All Data-Mover designs are “codeless” that user need to create the OpenCL kernels by simply calling the Kernel Generator with a JSON description and ROM content (if needed) as text file.
Kernel Generator consists of:
- Kernel templates (in Jinja2), which can be instantiated through configurations from JSON
- Data converter to transform the user provided texture ROM content into usable initialization file
- Python script to automate the kernel generation from JSON to HLS C++ OpenCL kernel, which is
L2/scripts/internal/generate_kernels.py
.
Attention
Generated kernels are not self-contained source code, they would reference low-level block implementation headers in L1/include
folder.
Ensure that folder is passed to Vitis compiler as header search path when compiling project using generated PL kernels.
Feature
AIE application often need to deal with multi-dimension data. The mostly common cases are that AIE application need to select and read/write a regularly distributed sub-set from multi-dimensional array. Because multi-dimension array has to be stored in linear addressing memory space, such sub-set is rarely a contiguous block in memory but always a lot of data segment. It’s not convenient for user to implement logic to calculate all segments’ address and size and not efficient for AIE to do so.

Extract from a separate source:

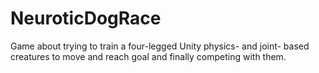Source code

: # NeuroticDogRace
Game about trying to train a four-legged Unity physics- and joint- based creatures to move and reach goal and finally competing with them.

Programmable 4D Data-Mover includes:
- Concise descriptor design that use 9x64bits to fully describe access on 4-dimension (and low-dimension) data.
- Template kernel design that can read multiple descriptor and accomplish the defined access pattern one by one.
Descriptor Design
Descriptor design is the most important part of Programmable 4D Data-Mover. It defines:
- How 4-dimension data mapped to linear address
- Where to find the sub-set to access
- What’s the dimension of sub-set
- How to serialize the sub-set
To store 4D array A[W][Z][Y][X]
in memory, it has to be mapped into linear address space which will certainly lead to addressing like &A[w][z][y][x] = bias + w * (Z*Y*X) + z * (Y*X) + y * (X) + x
. In such condition, adjacent elements in 4D array will have const strid. Then 9 parameters { bias (address of first element), X, X_stride, Y, Y_stride, Z, Z_stride, W, W_stride } will be enough to define the 4D array in memory.

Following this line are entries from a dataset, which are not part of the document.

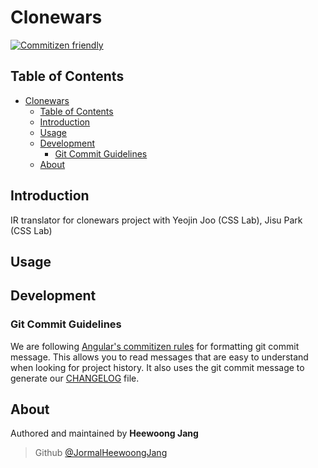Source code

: # Clonewars

[![Commitizen friendly](https://img.shields.io/badge/commitizen-friendly-brightgreen.svg)](https://commitizen.github.io/cz-cli/)

## Table of Contents

- [Clonewars](#clonewars)
  - [Table of Contents](#table-of-contents)
  - [Introduction](#introduction)
  - [Usage](#usage)
  - [Development](#development)
    - [Git Commit Guidelines](#git-commit-guidelines)
  - [About](#about)

## Introduction

IR translator for clonewars project with Yeojin Joo (CSS Lab), Jisu Park (CSS Lab)

## Usage

## Development

### Git Commit Guidelines

We are following [Angular's commitizen rules](https://github.com/angular/angular.js/blob/master/DEVELOPERS.md#-git-commit-guidelines) for formatting git commit message. This allows you to read messages that are easy to understand when looking for project history. It also uses the git commit message to generate our [CHANGELOG](/CHANGELOG.md) file.

## About

Authored and maintained by **Heewoong Jang**

> Github [@JormalHeewoongJang](https://github.com/jormal)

- &A[w][z][y][x+1] – &A[w][z][y][x] = 1 (X_stride)
- &A[w][z][y+1][x] – &A[w][z][y][x] = X (Y_stride)
- &A[w][z+1][y][x] – &A[w][z][y][x] = X * Y (Z_stride)
- &A[w+1][z][y][x] – &A[w][z][y][x] = X * Y * Z (W_stride)

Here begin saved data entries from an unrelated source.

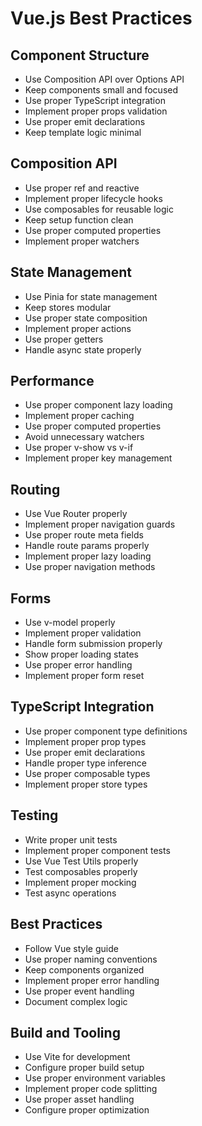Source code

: 
# Vue.js Best Practices

## Component Structure
- Use Composition API over Options API
- Keep components small and focused
- Use proper TypeScript integration
- Implement proper props validation
- Use proper emit declarations
- Keep template logic minimal

## Composition API
- Use proper ref and reactive
- Implement proper lifecycle hooks
- Use composables for reusable logic
- Keep setup function clean
- Use proper computed properties
- Implement proper watchers

## State Management
- Use Pinia for state management
- Keep stores modular
- Use proper state composition
- Implement proper actions
- Use proper getters
- Handle async state properly

## Performance
- Use proper component lazy loading
- Implement proper caching
- Use proper computed properties
- Avoid unnecessary watchers
- Use proper v-show vs v-if
- Implement proper key management

## Routing
- Use Vue Router properly
- Implement proper navigation guards
- Use proper route meta fields
- Handle route params properly
- Implement proper lazy loading
- Use proper navigation methods

## Forms
- Use v-model properly
- Implement proper validation
- Handle form submission properly
- Show proper loading states
- Use proper error handling
- Implement proper form reset

## TypeScript Integration
- Use proper component type definitions
- Implement proper prop types
- Use proper emit declarations
- Handle proper type inference
- Use proper composable types
- Implement proper store types

## Testing
- Write proper unit tests
- Implement proper component tests
- Use Vue Test Utils properly
- Test composables properly
- Implement proper mocking
- Test async operations

## Best Practices
- Follow Vue style guide
- Use proper naming conventions
- Keep components organized
- Implement proper error handling
- Use proper event handling
- Document complex logic

## Build and Tooling
- Use Vite for development
- Configure proper build setup
- Use proper environment variables
- Implement proper code splitting
- Use proper asset handling
- Configure proper optimization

Since Programmable 4D Data Mover need to write to / read from AXI stream, it also needs to define how to serialize 4D array.
We define ap_int<64> cfg[9]
as descriptor to define one access:
- cfg[0]: bias (address of 4D array’s first element in memory)
- cfg[1], cfg[2]: stride of first accessed dimension, size of first accessed dimension
- cfg[3], cfg[4]: stride of second accessed dimension, size of second accessed dimension
- cfg[5], cfg[6]: stride of third accessed dimension, size of third accessed dimension
- cfg[7], cfg[8]: stride of fourth accessed dimension, size of fourth accessed dimension
With the descriptor above, Programmable 4D Data Mover will serialize the read/write as pseudo-code below (take read as example):
Programmable 4D Data Mover will load one or multiple descriptors from a descriptor buffer.
The descriptor buffer begins with a 64bits num
which indicate how many descriptors are there in the buffer.
Then num
will be followed by one or multiple 9x64bits descriptors, all compact stored.
It will start parsing the first descriptor, finish the access, then parse and finish the next descriptor.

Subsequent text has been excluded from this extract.